The night after I read The Handmaid’s Tale, I had several nightmares. There’s something that is deeply unsettling about a nightmare, and Atwood’s book tapped into that fear for me. I don’t mean to dismiss the book. Quite the opposite. I stayed up far too long to finish it. It was five in the morning when I could finally put it down. But that doesn’t mean that I wasn’t unsettled.

 I’ll save more thoughts for when we’re further along in the book, but I’ll leave this post with  a quote:

“What I need is perspective. The illusion of depth, created by a frame, the arrangement of shapes on a flat surface. Perspective is necessary. Otherwise there are only two dimensions. Otherwise you live with your face squashed up against a wall, everything a huge foreground, of details, close-ups, hairs, the weave of the bedsheet, the molecules of the face. Your own skin like a map, a diagram of futility, crisscrossed with tiny roads that lead nowhere. Otherwise you live in the moment. Which is not where I want to be.” 

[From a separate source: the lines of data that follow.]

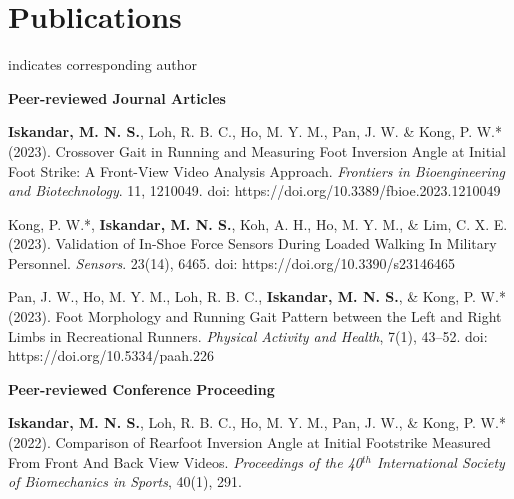 \documentclass[../main.tex]{subfiles}
\begin{document}
\section{Publications} 
  \vspace{2pt}
  \resumeSubHeadingListStart
    \item
        \small \normalfont * indicates corresponding author
    \item
        \textbf{Peer-reviewed Journal Articles} 
        \def\labelprefix{J}
        \begin{etaremune}
            \item\label{article: frontiers foot inversion} {\textbf{Iskandar, M. N. S.}, Loh, R. B. C., Ho, M. Y. M., Pan, J. W. \& Kong, P. W.* (2023). Crossover Gait in Running and Measuring Foot Inversion Angle at Initial Foot Strike: A Front-View Video Analysis Approach. \textit{Frontiers in Bioengineering and Biotechnology}. 11, 1210049. doi: https://doi.org/10.3389/fbioe.2023.1210049 \href{https://doi.org/10.3389/fbioe.2023.1210049}{\faFilePdfO}} %
            
            \item\label{article: sensors validation exoskeletal} {Kong, P. W.*, \textbf{Iskandar, M. N. S.}, Koh, A. H., Ho, M. Y. M., \& Lim, C. X. E. (2023). Validation of In-Shoe Force Sensors During Loaded Walking In Military Personnel. \textit{Sensors}. 23(14), 6465. doi: https://doi.org/10.3390/s23146465 \href{https://doi.org/10.3390/s23146465}{\faFilePdfO}} %
            
            \item\label{article: paah foot morphology} {Pan, J. W., Ho, M. Y. M., Loh, R. B. C., \textbf{Iskandar, M. N. S.}, \& Kong, P. W.* (2023). Foot Morphology and Running Gait Pattern between the Left and Right Limbs in Recreational Runners. \textit{Physical Activity and Health}, 7(1), 43–52. doi: https://doi.org/10.5334/paah.226 \href{https://doi.org/10.5334/paah.226}{\faFilePdfO}} %
        \end{etaremune}
                
        \textbf{Peer-reviewed Conference Proceeding}
        \def\labelprefix{C}
        \begin{etaremune}
            \item\label{conference: isbs2022} {\textbf{Iskandar, M. N. S.}, Loh, R. B. C., Ho, M. Y. M., Pan, J. W., \& Kong, P. W.* (2022). Comparison of Rearfoot Inversion Angle at Initial Footstrike Measured From Front And Back View Videos. \textit{Proceedings of the 40$^{th}$ International Society of Biomechanics in Sports}, 40(1), 291. \href{https://commons.nmu.edu/isbs/vol40/iss1/70/}{\faFilePdfO}}
        \end{etaremune}
\end{document}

One thought on “Handmaid’s Tale, first thoughts

  1. eddievcpp says:

    Among many, one virtue stands out. Students who walk into a contemplative space are brave. I cannot be any less, even though I find many good reasons not to be. Contemplative pedagogy is not prudent, it doesn’t fit many conventions, and from the outside it looks no so … what ‘rigorous?’ Stand before a mirror of mind and see, dare to be present, and live; to do so in the discipline of self-knowledge, which is the Socratic task after all; that is brave. We breathe through, which is why contemplative inquiry goes with a contemplative practice, or I should say why contemplative inquiry is a contemplative practice. Breathe.